| Task requirements |
Below are records; copy every line in them that holds the word "since".
Data for analysis below:
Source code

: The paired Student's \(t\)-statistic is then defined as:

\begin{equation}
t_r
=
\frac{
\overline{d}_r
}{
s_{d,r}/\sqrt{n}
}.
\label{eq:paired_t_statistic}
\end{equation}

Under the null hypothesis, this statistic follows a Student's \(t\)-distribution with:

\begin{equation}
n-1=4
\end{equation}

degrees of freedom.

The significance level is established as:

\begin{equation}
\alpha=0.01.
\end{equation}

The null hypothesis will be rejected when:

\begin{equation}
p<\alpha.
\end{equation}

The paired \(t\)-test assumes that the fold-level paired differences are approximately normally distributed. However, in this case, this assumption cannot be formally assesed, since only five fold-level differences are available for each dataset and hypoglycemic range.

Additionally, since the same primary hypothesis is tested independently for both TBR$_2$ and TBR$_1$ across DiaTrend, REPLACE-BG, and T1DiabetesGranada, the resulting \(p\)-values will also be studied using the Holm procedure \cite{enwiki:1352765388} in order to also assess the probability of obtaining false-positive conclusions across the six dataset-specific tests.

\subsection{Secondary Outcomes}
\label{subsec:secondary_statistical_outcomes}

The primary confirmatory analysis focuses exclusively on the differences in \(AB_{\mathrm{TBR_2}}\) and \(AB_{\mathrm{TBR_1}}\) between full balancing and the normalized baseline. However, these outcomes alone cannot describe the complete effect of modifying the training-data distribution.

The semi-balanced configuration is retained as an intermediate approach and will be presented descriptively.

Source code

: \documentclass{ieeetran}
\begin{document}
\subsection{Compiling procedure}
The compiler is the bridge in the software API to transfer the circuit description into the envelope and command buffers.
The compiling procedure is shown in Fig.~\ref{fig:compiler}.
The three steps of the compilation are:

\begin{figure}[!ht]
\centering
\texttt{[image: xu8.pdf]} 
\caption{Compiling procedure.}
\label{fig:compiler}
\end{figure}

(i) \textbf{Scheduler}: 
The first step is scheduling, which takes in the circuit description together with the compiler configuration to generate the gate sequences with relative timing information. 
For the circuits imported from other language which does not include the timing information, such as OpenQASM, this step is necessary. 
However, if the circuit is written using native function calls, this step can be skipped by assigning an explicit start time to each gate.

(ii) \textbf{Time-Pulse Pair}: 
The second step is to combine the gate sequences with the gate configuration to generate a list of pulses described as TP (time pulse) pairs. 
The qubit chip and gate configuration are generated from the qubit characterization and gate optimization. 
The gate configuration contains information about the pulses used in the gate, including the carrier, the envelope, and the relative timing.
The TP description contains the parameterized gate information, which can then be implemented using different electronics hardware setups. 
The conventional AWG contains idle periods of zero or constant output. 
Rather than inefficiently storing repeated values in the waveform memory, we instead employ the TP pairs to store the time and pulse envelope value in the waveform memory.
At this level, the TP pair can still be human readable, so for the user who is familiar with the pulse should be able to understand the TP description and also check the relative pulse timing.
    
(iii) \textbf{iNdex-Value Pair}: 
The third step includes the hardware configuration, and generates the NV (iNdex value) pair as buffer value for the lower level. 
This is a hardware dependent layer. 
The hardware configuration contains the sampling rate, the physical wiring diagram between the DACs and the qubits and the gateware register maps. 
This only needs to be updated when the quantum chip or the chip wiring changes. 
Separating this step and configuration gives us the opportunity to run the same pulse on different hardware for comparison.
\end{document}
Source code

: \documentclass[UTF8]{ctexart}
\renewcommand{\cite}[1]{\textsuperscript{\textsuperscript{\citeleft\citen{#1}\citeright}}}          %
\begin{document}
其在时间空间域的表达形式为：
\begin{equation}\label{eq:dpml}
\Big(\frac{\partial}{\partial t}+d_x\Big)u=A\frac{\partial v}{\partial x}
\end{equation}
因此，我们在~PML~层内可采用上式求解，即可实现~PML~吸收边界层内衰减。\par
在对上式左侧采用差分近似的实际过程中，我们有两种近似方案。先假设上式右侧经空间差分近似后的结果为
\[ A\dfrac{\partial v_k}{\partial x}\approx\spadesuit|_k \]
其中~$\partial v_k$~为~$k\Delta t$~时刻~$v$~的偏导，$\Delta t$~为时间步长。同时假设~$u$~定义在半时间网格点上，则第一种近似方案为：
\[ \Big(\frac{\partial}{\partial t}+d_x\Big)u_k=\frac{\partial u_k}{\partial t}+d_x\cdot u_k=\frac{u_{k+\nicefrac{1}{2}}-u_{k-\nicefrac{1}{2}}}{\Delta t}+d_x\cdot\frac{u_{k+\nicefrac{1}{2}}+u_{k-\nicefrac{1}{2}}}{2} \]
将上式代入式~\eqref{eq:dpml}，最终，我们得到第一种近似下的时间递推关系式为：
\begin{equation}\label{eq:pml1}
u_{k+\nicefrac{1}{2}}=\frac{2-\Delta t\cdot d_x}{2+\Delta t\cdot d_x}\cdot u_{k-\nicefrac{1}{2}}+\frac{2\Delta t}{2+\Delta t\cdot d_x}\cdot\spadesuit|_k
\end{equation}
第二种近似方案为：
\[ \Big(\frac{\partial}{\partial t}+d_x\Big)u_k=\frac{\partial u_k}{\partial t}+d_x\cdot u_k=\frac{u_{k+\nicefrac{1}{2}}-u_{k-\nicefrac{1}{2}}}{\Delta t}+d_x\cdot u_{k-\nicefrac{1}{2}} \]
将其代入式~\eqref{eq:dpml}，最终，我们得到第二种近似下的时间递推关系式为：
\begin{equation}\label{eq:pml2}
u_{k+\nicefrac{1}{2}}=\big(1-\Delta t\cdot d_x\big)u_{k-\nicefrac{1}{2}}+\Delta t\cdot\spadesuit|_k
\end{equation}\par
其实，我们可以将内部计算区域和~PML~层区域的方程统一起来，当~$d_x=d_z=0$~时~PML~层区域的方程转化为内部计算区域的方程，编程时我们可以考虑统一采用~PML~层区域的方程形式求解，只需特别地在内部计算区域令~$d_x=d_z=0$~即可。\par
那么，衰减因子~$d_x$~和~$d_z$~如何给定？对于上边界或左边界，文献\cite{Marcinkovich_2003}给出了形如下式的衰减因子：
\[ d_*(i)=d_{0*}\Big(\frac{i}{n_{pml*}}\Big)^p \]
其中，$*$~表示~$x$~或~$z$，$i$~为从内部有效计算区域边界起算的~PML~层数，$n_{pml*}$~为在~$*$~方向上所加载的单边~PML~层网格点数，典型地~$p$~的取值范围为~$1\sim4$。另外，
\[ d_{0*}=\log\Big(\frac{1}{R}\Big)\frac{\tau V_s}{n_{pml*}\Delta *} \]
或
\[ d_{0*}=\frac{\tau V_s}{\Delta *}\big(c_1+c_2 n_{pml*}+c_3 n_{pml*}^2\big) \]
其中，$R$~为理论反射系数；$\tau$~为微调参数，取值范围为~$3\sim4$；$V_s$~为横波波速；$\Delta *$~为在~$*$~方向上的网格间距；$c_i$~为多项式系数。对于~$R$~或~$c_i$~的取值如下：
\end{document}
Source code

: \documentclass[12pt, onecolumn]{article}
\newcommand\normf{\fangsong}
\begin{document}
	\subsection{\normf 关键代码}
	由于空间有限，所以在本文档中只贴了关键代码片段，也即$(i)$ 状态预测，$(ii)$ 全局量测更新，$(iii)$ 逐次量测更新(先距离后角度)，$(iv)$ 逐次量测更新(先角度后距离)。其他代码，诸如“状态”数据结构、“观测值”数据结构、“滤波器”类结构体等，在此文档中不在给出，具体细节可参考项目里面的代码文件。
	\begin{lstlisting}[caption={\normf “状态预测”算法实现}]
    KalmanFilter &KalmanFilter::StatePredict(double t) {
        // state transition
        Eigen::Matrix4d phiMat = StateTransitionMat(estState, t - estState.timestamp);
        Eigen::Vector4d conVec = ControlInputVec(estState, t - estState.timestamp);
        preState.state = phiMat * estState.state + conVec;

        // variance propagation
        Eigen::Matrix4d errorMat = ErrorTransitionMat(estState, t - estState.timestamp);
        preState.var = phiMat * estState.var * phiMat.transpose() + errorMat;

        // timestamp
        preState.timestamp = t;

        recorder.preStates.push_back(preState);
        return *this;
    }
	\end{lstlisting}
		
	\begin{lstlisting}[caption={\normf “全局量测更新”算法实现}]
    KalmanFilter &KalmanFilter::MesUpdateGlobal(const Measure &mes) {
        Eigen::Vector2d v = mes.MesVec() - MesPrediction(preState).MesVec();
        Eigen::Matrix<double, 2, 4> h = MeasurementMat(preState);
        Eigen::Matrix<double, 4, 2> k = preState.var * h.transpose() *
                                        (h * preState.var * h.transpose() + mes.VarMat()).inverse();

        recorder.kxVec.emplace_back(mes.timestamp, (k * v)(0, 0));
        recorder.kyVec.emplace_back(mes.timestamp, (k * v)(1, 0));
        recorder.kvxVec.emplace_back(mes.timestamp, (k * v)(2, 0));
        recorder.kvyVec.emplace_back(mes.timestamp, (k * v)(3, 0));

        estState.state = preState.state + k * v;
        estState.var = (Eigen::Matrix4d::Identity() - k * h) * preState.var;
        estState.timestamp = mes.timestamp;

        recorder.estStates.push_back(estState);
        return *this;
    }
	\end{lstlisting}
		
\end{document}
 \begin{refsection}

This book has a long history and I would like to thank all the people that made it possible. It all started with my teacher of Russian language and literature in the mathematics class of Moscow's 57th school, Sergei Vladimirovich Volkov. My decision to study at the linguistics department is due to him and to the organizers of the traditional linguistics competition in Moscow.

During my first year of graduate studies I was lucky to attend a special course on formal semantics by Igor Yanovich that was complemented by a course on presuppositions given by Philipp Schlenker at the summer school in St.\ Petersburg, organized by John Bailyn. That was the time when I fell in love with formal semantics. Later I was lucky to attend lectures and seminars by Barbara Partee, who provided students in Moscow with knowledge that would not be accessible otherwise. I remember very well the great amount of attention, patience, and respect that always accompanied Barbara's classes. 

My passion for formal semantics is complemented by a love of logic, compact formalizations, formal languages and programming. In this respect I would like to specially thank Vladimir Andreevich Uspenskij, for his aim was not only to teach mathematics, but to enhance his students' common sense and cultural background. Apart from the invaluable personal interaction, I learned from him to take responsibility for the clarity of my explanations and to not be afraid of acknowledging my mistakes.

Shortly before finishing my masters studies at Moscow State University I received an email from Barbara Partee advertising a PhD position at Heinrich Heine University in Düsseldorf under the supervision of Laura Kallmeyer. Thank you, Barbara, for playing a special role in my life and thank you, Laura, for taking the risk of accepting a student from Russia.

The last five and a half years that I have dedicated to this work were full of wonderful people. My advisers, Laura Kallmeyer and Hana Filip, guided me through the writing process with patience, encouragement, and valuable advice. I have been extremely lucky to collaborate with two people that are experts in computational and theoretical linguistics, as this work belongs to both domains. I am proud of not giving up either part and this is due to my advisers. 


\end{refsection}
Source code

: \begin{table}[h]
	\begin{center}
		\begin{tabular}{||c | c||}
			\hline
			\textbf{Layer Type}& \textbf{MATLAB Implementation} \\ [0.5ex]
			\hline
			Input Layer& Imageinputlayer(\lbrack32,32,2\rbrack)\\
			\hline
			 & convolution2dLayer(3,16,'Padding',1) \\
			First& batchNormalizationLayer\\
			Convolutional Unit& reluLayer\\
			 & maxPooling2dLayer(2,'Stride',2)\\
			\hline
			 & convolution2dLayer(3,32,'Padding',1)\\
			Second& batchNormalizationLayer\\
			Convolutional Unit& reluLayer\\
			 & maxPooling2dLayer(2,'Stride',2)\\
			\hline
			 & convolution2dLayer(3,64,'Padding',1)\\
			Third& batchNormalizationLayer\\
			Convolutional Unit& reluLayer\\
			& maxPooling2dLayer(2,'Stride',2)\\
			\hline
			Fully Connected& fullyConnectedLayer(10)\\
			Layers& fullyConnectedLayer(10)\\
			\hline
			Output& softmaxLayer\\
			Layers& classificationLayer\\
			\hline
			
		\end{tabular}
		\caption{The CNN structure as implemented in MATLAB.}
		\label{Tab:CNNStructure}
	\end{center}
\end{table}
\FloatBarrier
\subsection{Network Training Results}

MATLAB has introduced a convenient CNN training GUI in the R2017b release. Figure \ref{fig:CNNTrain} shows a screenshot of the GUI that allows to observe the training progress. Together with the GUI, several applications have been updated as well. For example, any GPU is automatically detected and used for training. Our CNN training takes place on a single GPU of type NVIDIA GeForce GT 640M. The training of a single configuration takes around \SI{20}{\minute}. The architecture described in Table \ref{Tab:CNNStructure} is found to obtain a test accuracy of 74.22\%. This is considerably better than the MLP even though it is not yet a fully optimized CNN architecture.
End of Data for analysis.
| Result for this exercise |
The paired \(t\)-test assumes that the fold-level paired differences are approximately normally distributed. However, in this case, this assumption cannot be formally assesed, since only five fold-level differences are available for each dataset and hypoglycemic range.
Additionally, since the same primary hypothesis is tested independently for both TBR$_2$ and TBR$_1$ across DiaTrend, REPLACE-BG, and T1DiabetesGranada, the resulting \(p\)-values will also be studied using the Holm procedure \cite{enwiki:1352765388} in order to also assess the probability of obtaining false-positive conclusions across the six dataset-specific tests.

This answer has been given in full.